** Opening LISTED ENTRIES block **

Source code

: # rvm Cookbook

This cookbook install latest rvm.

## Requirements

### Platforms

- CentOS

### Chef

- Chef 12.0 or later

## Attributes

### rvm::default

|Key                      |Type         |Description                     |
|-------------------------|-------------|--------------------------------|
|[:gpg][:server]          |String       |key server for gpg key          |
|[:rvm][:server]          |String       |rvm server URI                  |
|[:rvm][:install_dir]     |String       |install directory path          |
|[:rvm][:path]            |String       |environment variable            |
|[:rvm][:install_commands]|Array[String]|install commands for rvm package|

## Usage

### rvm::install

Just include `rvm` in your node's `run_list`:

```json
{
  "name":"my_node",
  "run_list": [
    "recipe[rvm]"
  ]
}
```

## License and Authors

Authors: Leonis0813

** Closing LISTED ENTRIES block **
** Opening LISTED ENTRIES block **

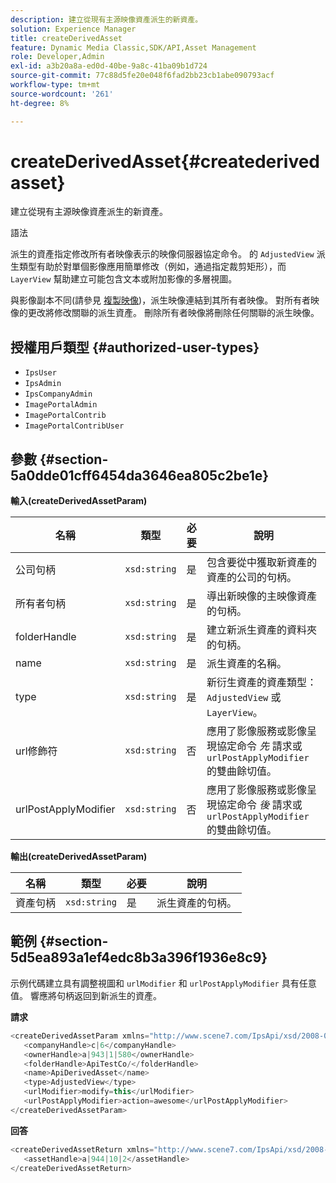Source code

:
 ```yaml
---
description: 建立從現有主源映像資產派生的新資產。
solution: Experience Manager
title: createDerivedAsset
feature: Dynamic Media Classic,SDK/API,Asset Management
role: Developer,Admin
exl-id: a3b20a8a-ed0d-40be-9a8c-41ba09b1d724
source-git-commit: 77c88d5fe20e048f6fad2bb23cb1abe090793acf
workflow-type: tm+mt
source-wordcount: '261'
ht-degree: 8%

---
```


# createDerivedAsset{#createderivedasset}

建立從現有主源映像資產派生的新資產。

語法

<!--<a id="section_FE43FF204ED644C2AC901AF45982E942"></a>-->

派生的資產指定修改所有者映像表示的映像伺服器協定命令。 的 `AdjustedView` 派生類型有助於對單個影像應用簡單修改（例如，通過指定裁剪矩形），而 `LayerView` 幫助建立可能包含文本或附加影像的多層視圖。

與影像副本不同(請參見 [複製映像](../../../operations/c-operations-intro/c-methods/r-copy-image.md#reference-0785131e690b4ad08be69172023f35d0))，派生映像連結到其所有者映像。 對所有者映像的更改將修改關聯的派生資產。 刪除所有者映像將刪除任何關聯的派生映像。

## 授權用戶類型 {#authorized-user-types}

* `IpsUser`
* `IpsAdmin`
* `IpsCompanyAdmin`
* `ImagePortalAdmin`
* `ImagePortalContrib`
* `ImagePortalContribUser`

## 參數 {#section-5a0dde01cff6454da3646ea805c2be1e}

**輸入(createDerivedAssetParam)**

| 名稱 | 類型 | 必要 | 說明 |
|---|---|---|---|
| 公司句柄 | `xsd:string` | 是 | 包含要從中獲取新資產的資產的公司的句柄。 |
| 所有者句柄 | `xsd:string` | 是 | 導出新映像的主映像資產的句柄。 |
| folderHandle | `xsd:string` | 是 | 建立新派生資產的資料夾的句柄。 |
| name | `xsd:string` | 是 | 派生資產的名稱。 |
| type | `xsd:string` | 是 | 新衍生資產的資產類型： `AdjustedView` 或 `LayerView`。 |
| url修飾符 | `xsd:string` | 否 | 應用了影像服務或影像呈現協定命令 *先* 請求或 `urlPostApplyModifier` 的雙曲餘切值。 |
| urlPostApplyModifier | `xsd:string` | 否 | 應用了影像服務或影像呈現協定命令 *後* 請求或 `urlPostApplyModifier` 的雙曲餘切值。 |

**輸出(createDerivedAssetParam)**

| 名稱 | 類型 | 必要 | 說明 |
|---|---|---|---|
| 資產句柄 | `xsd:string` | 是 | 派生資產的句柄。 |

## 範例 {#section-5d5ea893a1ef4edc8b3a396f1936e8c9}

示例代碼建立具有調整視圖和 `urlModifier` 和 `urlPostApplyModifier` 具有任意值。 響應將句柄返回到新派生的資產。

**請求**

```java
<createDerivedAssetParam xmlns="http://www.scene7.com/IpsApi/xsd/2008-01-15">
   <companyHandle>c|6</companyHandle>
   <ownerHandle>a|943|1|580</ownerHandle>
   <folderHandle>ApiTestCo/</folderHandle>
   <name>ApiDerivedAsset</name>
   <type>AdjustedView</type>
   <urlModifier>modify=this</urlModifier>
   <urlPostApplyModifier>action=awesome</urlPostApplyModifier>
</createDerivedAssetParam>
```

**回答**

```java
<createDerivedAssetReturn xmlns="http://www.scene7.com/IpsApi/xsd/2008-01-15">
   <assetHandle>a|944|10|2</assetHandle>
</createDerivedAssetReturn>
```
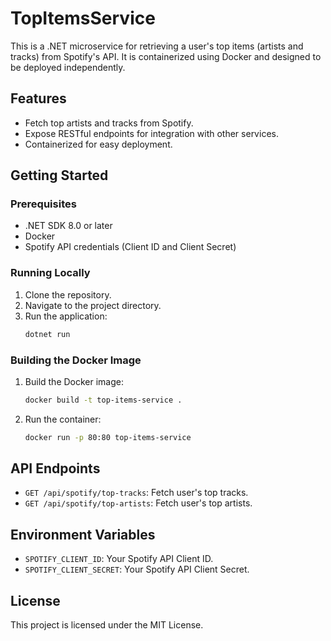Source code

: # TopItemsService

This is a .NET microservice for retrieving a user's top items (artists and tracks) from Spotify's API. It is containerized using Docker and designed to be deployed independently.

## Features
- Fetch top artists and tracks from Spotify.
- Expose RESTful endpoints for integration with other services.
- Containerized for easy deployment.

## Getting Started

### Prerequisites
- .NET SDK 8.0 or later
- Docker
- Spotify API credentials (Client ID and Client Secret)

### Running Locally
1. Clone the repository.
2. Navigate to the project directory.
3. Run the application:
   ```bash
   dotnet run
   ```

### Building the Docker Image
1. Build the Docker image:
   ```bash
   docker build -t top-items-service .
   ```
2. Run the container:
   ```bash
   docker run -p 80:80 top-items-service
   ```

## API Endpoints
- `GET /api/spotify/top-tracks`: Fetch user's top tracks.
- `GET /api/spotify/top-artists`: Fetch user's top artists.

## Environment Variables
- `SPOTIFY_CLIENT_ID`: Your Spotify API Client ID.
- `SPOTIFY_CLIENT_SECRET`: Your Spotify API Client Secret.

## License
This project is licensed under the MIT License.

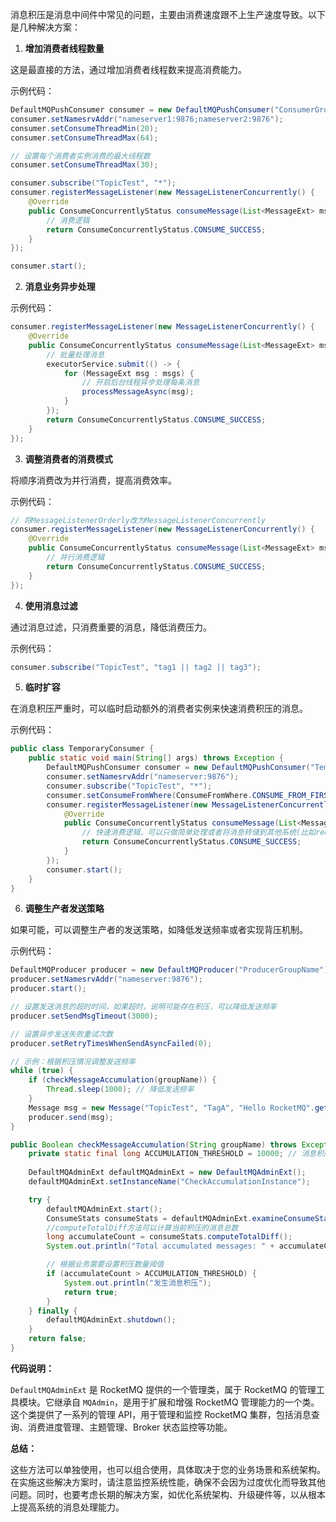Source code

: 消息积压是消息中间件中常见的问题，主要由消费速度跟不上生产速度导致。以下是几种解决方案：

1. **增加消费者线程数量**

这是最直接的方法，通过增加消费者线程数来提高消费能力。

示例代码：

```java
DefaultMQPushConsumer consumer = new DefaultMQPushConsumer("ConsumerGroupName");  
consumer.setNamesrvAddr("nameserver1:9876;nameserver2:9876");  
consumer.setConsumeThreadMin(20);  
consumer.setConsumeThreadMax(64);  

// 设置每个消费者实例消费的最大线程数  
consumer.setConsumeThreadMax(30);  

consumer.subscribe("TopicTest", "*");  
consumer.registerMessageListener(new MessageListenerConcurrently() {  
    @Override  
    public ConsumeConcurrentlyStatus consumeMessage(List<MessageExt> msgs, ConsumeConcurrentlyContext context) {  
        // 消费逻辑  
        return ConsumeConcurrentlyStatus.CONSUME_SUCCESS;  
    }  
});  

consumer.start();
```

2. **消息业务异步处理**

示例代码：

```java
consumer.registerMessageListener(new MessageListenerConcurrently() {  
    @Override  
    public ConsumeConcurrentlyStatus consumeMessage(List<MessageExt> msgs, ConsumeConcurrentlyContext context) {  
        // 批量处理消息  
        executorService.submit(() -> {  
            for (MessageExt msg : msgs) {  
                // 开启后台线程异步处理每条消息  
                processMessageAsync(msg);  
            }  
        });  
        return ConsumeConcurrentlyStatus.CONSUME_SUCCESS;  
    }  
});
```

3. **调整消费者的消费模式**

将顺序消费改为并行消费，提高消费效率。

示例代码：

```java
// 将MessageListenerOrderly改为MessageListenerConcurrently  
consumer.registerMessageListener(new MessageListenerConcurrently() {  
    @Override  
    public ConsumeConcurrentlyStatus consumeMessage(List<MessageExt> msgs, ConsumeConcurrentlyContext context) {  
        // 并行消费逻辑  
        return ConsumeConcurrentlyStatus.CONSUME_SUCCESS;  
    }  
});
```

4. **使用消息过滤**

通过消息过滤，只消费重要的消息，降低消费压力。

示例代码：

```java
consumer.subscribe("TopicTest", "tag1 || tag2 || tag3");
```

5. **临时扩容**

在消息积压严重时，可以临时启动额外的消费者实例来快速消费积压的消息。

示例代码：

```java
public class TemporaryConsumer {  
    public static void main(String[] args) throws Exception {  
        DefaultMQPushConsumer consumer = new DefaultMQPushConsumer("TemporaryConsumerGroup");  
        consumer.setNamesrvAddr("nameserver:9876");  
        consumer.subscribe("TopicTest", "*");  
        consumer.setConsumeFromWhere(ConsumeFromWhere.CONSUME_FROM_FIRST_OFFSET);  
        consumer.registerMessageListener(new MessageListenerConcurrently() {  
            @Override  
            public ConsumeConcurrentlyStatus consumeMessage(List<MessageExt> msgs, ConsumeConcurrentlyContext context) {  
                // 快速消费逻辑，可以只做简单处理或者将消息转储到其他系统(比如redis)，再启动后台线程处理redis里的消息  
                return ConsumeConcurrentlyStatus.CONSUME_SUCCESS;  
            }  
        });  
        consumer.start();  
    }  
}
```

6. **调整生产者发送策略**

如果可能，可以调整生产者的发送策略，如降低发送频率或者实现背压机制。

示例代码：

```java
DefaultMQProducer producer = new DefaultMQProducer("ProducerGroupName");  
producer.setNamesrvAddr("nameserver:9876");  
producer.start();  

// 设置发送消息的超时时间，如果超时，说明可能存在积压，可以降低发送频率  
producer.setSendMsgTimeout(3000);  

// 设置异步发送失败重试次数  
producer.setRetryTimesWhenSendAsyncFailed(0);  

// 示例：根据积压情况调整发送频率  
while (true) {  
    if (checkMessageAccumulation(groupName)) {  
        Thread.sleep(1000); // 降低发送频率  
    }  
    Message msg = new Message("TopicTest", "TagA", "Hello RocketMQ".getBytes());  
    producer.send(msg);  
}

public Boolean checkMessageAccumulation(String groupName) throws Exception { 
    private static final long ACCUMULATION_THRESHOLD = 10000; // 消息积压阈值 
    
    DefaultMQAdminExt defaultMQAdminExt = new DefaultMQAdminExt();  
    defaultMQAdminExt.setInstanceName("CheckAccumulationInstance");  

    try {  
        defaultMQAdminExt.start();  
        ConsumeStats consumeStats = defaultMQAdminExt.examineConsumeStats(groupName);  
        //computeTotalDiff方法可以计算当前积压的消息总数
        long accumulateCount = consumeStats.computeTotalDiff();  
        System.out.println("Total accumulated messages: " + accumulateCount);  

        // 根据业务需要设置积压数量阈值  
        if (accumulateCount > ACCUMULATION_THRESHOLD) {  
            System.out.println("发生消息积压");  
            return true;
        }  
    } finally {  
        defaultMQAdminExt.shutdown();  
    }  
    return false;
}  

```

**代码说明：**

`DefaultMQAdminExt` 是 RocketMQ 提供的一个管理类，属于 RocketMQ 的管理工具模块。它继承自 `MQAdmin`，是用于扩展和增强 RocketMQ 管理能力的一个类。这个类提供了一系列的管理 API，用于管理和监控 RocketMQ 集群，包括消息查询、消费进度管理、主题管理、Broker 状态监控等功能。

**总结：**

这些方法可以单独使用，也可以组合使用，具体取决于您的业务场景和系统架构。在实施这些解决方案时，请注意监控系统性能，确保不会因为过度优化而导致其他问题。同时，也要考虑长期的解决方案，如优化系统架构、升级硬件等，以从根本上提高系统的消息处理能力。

** Closing LISTED ENTRIES block **

> TASK ITEM
Pull out all lines in the data above that include "urlPostApplyModifier".

> EXERCISE SOLUTION
| url修飾符 | `xsd:string` | 否 | 應用了影像服務或影像呈現協定命令 *先* 請求或 `urlPostApplyModifier` 的雙曲餘切值。 |
| urlPostApplyModifier | `xsd:string` | 否 | 應用了影像服務或影像呈現協定命令 *後* 請求或 `urlPostApplyModifier` 的雙曲餘切值。 |
示例代碼建立具有調整視圖和 `urlModifier` 和 `urlPostApplyModifier` 具有任意值。 響應將句柄返回到新派生的資產。
   <urlPostApplyModifier>action=awesome</urlPostApplyModifier>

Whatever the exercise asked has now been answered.